E daha önce Star Wars övmedim mi, bir yazıya daha ne gerek vardı? Çok gerekliydi arkadaşlar, tahmin bile edemezsiniz.

Selamlar, bu yazıda uzun uzun Star Wars evreninin çizgi dünyasını inceliyorum. Çizgi dünyada neler var derseniz The Clone Wars'tan Rebels'e oradan biraz da Expanded Universe'e son olarak da fırından taze çıkan Resistance'a doğru geniş bir yolculuk planlıyorum. Öncelikle biraz içimi dökmek istiyorum. Gerçek hayatın problemlerinden uzaklaştıran ve boş kaldığımda kafamın içinde bana düşman 10 kişiyi susturabilen şeyler bu blogda yazdıklarım. İşler bazen hiç ummadığımız noktalara geliyor ve tam çıldırmak üzereyken tutunacak bir dal bulabiliyoruz. İşte o dal benim için burası. Ve beni yakından tanıyanların da bildiği gibi über Star Wars fanıyım. Tamam piyasadaki her şeyi izlememiş/okumamış olabilirim ama fanlığımın asıl sebebi az önce dediğim gibi gerçek hayattan uzaklaşmaya imkan veren koskoca Star Wars evreni kollarını açmış beni beklerken pek bir seçeneğim kalmıyor. Tam da böyle çalkantılı bir zamanda izlediğim Rebels beni bu yazıyı yazmaya itti hatta fırlattı diyebilirim. İç dünyamla ilgili ıvır zıvır bittiğine göre planladığım yolculuğa başlayabiliriz. Yazı baştan aşağı spoiler, gardınızı alın.

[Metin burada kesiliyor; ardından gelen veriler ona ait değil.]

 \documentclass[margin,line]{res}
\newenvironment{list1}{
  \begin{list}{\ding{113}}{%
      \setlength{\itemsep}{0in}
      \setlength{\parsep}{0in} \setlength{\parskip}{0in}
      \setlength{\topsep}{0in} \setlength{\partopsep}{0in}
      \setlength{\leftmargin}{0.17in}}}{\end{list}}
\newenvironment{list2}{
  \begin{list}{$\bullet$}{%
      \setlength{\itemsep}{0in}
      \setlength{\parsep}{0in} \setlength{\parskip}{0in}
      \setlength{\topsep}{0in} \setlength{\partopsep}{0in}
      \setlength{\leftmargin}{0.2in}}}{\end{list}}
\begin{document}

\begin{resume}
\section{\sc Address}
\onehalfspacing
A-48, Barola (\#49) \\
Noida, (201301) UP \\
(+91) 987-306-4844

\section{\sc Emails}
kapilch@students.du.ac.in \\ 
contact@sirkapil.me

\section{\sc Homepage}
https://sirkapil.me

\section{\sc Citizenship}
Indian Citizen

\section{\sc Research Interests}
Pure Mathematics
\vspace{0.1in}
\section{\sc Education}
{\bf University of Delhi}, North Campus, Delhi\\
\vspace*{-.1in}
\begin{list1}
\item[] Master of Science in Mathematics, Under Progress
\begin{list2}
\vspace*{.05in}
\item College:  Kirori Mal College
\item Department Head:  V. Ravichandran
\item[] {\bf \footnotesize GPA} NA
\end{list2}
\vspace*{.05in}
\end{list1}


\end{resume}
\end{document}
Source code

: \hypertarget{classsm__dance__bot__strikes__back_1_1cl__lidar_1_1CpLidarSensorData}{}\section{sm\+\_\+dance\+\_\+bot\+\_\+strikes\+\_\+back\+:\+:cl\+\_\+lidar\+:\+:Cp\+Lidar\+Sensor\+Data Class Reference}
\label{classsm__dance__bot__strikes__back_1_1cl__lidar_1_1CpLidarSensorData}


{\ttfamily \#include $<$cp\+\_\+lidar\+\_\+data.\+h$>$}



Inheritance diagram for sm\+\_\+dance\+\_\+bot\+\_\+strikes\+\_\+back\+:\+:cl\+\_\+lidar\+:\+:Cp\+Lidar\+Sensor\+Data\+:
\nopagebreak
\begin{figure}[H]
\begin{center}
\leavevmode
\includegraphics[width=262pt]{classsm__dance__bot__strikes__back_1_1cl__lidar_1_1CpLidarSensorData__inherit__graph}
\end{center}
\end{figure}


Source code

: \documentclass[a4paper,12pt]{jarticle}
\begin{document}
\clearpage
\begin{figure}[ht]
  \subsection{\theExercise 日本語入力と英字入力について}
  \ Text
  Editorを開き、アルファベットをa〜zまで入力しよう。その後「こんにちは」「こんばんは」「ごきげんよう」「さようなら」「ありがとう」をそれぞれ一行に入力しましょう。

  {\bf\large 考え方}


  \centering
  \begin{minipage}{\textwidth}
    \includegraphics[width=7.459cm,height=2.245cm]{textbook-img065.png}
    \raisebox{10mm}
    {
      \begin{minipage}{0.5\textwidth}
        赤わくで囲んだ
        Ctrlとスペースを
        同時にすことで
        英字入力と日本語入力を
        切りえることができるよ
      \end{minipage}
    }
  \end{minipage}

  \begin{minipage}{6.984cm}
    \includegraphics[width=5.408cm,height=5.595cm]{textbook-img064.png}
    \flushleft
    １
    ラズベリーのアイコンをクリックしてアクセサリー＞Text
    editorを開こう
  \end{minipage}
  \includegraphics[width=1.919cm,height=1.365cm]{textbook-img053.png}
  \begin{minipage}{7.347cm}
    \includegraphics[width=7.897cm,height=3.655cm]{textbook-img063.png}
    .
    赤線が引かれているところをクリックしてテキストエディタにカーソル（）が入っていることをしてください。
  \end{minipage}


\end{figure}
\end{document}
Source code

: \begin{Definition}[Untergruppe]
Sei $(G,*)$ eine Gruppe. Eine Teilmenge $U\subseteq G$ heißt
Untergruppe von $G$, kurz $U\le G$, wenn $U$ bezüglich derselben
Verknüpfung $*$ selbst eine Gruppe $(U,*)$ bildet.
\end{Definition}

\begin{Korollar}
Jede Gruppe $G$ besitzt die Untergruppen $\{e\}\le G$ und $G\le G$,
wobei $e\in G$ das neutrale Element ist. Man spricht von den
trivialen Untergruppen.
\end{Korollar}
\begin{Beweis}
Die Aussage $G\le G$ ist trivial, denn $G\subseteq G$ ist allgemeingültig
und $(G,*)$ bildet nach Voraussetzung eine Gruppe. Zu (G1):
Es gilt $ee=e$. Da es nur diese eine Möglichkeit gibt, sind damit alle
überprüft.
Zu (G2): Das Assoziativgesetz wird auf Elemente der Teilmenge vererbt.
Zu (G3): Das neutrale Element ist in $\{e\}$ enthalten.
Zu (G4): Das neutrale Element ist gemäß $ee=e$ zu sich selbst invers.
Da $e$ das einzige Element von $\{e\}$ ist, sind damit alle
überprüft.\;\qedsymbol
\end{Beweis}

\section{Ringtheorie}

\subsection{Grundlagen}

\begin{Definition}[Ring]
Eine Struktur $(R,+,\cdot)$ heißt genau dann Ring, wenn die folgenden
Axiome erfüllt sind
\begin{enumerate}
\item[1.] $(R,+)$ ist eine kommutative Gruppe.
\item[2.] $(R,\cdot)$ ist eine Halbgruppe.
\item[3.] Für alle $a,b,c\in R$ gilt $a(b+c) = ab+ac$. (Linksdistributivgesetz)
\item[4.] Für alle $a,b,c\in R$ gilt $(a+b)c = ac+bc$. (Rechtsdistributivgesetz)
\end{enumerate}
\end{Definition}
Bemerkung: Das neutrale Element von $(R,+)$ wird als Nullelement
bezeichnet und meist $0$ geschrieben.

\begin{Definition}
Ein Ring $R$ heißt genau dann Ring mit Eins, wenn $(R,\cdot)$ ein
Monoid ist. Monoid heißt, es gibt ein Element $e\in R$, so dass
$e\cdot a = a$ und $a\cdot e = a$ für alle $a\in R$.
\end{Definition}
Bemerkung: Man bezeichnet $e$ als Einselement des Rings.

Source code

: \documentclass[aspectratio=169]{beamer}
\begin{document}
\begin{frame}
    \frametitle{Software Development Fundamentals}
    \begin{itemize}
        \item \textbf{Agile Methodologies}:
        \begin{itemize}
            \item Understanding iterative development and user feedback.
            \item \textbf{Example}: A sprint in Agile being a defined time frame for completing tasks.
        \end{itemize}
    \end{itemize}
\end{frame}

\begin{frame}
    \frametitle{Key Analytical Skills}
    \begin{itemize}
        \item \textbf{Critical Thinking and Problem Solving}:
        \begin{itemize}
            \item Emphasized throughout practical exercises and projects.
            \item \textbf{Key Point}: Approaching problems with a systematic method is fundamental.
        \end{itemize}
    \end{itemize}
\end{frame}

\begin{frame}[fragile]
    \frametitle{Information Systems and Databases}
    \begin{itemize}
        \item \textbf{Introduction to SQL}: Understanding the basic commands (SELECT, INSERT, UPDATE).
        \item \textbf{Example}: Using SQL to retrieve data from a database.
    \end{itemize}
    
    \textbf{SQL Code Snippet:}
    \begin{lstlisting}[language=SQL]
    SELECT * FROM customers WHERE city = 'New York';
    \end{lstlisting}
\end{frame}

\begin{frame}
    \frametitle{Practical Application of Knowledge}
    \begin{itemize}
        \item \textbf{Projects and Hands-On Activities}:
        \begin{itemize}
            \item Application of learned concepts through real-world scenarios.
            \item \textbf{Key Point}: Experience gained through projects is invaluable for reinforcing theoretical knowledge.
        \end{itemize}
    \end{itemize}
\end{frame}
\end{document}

The Clone Wars (yazının devamında tcw olarak kısaltılacak) ikinci ve üçüncü film arasında olan olayları anlatıyor. Sadece filmi izleyen biri Anakin'in yaşadığı umutsuzluğu ve yıpranmışlığı algılamayabilir. Bu noktada tcw yolumuza ışık tutuyor. Anakin birçok açıdan zor durumda; konseyin güvensizliği, padawanına olan bağlılığı ve onu kaybedişi, şansölyenin sürekli gaz vermesi, Mortis'te seçilmiş kişi olduğunu ispat etmesi, Padme ile çalkantılı ilişkisi, bir yandan barışı koruyorum derken öbür yandan ayrılıkçı doğraması... Bu yavrucak karanlık tarafa geçmesin de kim geçsin. Ve tabi ki bu detayları filmlerde görmek mümkün değil. O yüzden tcw bize bir yandan detaylı bir Anakin incelemesi sunarken bir yandan da savaşın ve diğer karakterlerin iç yüzü de netleşiyor. Bu dizi ile bilmediğimiz birçok önemli topluluğu ve ilişkileri öğreniyoruz. Her anlamda eğitici/öğretici olan tcw kesinlikle beklentilerin altında kalmıyor. Ve dizi bitti sanıyorken devamının geleceğini de öğrendik. Haberi çıkalı aylar oluyor ama hala duymadıysanız fragmanı şuradan izleyebilirsiniz.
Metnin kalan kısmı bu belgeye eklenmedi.